- Opening Delimiter -

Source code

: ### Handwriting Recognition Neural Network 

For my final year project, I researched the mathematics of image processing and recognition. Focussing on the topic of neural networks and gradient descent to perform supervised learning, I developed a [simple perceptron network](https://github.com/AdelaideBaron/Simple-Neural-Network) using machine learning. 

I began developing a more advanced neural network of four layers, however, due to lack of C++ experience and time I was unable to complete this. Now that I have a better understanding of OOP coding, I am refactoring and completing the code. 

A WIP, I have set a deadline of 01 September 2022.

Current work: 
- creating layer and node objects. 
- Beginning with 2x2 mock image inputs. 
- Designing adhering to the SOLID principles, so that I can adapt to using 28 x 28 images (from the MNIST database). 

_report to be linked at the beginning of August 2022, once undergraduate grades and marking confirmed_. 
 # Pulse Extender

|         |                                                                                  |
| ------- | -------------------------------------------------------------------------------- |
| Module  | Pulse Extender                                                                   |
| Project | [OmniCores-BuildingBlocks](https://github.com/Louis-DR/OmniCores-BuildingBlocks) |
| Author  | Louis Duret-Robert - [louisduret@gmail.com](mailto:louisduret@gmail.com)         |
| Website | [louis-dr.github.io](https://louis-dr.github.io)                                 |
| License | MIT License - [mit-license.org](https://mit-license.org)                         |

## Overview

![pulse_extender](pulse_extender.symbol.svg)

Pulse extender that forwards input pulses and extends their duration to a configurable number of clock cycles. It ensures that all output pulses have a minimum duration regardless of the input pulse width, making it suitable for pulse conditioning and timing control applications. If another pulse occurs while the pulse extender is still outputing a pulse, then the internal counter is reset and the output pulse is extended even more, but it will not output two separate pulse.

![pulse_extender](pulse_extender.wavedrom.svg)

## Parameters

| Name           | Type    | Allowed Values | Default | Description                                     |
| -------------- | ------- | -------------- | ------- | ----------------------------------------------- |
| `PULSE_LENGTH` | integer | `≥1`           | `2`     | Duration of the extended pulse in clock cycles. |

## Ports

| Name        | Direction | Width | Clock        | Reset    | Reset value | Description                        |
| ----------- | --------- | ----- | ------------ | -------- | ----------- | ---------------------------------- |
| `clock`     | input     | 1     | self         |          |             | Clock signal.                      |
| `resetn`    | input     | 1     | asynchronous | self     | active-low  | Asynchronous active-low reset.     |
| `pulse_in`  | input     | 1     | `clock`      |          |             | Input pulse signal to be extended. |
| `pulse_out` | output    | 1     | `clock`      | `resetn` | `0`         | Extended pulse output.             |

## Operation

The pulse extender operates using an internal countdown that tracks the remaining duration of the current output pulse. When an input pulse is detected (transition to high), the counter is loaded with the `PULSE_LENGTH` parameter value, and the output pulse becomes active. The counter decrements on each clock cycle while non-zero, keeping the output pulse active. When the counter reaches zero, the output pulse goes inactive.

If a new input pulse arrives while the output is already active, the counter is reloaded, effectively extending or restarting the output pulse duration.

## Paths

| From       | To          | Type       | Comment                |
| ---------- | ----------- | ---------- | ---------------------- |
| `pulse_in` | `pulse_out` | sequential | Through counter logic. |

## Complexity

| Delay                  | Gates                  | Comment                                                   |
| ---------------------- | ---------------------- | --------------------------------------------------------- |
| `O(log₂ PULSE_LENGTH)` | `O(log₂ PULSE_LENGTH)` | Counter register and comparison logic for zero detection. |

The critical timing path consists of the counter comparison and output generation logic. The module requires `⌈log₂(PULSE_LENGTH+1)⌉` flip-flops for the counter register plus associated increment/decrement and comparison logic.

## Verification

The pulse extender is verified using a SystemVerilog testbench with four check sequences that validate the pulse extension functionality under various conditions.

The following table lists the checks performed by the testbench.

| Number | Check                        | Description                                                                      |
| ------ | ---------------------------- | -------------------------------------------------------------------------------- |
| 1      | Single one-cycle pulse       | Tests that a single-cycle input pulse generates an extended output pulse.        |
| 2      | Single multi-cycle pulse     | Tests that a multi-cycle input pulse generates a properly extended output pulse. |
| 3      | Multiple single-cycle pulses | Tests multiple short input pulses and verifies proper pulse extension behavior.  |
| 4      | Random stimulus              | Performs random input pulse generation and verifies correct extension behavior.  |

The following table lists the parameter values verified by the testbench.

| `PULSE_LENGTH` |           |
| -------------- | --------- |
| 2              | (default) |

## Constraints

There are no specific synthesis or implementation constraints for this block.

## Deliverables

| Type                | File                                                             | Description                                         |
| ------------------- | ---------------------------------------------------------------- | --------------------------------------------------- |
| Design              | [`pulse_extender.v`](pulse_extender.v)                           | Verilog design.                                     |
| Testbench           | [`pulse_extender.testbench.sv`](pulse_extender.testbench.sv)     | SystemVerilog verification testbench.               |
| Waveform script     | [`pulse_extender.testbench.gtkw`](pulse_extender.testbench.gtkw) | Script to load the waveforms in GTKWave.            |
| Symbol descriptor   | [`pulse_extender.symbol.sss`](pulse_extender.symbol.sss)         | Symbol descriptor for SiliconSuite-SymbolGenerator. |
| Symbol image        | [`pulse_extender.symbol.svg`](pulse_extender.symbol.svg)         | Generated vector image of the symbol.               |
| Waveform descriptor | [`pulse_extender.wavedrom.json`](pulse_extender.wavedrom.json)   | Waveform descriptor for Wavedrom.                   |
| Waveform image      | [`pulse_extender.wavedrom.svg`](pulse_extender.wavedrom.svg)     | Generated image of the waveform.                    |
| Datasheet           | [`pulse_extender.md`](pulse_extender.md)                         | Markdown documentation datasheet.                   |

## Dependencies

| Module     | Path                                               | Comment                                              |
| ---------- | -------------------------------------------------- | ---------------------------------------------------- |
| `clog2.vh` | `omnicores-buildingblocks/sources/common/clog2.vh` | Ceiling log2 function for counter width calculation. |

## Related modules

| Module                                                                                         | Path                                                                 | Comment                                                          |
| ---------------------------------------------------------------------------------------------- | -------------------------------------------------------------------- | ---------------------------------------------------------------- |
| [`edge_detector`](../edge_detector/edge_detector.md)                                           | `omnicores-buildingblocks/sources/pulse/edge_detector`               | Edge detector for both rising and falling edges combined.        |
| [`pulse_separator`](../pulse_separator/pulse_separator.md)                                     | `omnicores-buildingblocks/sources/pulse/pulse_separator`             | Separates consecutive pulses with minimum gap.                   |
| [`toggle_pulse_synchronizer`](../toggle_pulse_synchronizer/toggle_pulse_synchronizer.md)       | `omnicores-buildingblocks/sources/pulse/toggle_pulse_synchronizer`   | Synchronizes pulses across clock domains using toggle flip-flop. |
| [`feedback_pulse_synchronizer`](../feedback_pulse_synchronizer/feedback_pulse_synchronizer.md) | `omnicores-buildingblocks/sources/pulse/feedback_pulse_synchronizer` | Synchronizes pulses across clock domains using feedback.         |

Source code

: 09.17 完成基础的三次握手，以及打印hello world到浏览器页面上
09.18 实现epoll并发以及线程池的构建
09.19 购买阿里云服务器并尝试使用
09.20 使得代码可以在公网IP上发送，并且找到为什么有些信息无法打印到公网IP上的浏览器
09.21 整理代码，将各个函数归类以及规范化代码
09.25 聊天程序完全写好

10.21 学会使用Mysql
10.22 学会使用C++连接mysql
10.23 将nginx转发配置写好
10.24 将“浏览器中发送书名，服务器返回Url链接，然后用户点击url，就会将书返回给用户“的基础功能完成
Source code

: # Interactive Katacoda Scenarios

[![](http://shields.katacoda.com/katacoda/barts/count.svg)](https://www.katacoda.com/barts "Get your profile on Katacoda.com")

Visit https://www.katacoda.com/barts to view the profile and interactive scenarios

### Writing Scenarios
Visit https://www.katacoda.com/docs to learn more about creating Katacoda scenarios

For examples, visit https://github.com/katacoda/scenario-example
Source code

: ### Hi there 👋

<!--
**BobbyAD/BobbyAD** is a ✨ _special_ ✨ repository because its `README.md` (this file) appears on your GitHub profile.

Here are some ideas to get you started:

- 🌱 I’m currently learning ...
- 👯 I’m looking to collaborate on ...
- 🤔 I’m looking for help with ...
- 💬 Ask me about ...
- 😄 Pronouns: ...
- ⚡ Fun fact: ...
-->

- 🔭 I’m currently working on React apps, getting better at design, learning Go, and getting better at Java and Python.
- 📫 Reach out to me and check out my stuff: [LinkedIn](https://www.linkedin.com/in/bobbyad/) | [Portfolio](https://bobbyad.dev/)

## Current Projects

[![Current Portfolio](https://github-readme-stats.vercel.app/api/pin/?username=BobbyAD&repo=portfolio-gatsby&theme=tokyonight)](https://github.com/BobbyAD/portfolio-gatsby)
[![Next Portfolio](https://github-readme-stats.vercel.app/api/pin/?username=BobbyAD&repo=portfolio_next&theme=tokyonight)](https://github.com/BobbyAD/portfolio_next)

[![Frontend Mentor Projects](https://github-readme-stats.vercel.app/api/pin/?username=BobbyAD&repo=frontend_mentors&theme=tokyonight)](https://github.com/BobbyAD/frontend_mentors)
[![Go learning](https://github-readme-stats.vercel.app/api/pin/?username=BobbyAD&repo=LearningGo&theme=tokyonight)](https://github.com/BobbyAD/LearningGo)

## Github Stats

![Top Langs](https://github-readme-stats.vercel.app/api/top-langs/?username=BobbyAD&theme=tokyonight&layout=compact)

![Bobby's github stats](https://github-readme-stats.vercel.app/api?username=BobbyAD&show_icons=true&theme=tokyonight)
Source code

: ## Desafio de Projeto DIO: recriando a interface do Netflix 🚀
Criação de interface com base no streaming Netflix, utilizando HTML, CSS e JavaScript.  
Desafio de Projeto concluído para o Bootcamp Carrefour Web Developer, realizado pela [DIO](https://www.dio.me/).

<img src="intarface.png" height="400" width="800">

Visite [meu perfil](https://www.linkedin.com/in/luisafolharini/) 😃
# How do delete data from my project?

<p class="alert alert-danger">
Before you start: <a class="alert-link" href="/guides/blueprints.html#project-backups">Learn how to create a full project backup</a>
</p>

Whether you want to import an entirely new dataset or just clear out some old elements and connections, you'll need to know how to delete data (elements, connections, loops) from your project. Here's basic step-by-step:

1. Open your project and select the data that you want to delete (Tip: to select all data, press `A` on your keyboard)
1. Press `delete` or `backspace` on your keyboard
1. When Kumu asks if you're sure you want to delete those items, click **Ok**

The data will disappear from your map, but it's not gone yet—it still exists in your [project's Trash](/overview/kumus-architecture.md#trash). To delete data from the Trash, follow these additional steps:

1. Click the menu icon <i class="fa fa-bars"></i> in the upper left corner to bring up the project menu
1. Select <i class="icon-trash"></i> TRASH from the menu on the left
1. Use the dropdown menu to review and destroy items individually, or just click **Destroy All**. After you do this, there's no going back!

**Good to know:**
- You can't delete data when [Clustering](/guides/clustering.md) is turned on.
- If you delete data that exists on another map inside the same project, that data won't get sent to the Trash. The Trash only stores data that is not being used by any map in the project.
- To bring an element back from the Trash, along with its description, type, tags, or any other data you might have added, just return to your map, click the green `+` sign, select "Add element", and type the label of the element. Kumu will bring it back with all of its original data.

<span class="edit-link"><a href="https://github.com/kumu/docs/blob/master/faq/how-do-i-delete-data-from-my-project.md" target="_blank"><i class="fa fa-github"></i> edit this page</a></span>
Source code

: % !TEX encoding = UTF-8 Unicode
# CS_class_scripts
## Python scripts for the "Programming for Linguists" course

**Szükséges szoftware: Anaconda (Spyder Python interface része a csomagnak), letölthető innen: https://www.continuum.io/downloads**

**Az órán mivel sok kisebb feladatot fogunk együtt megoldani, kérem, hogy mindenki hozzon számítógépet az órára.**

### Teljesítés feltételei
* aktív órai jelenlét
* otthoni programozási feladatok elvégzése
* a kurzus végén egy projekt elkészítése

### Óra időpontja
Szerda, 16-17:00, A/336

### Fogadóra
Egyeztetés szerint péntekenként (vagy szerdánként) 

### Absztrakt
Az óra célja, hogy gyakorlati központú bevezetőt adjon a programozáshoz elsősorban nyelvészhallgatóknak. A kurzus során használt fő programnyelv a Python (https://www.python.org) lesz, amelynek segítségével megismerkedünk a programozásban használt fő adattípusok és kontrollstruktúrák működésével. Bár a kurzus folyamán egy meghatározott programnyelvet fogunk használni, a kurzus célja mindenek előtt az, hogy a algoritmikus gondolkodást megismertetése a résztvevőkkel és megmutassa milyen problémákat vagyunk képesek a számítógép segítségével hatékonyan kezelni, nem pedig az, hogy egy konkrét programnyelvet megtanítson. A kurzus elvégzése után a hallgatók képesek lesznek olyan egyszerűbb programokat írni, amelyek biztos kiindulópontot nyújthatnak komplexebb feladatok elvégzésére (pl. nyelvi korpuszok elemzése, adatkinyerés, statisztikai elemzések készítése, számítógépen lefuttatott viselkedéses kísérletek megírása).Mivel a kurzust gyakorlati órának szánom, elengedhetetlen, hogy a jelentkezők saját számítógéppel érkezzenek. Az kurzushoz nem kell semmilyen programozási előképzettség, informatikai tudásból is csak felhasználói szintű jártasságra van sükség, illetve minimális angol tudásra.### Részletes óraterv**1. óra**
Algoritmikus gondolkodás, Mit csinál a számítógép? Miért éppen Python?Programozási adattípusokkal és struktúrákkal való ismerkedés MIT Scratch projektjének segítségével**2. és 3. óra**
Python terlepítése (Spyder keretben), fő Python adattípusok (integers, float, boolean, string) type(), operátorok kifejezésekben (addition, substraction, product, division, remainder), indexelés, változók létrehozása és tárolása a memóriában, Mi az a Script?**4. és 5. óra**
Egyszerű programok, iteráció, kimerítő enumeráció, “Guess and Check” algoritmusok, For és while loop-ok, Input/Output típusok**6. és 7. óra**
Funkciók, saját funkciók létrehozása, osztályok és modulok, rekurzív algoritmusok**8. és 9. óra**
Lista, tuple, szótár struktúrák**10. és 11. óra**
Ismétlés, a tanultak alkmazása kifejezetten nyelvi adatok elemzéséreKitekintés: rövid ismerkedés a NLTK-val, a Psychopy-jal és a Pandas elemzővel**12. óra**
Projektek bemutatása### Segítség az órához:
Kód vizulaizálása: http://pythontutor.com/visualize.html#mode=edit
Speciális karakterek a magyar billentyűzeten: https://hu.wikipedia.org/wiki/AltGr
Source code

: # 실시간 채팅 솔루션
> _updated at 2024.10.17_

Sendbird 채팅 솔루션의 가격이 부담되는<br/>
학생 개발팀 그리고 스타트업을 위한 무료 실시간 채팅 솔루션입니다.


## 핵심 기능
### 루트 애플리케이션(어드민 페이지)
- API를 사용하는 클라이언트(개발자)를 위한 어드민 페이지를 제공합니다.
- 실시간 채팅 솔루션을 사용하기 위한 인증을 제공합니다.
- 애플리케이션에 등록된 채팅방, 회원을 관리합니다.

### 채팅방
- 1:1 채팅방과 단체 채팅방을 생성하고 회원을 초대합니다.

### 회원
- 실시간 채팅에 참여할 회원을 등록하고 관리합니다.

- Closing Delimiter -

* TASK OBJECTIVE *
Would you restate word for word every line from the one holding "Speciális karakterek a" to the end of the entries, both ends included?

* YOUR RESPONSE *
Speciális karakterek a magyar billentyűzeten: https://hu.wikipedia.org/wiki/AltGr
Source code

: # 실시간 채팅 솔루션
> _updated at 2024.10.17_

Sendbird 채팅 솔루션의 가격이 부담되는<br/>
학생 개발팀 그리고 스타트업을 위한 무료 실시간 채팅 솔루션입니다.


## 핵심 기능
### 루트 애플리케이션(어드민 페이지)
- API를 사용하는 클라이언트(개발자)를 위한 어드민 페이지를 제공합니다.
- 실시간 채팅 솔루션을 사용하기 위한 인증을 제공합니다.
- 애플리케이션에 등록된 채팅방, 회원을 관리합니다.

### 채팅방
- 1:1 채팅방과 단체 채팅방을 생성하고 회원을 초대합니다.

### 회원
- 실시간 채팅에 참여할 회원을 등록하고 관리합니다.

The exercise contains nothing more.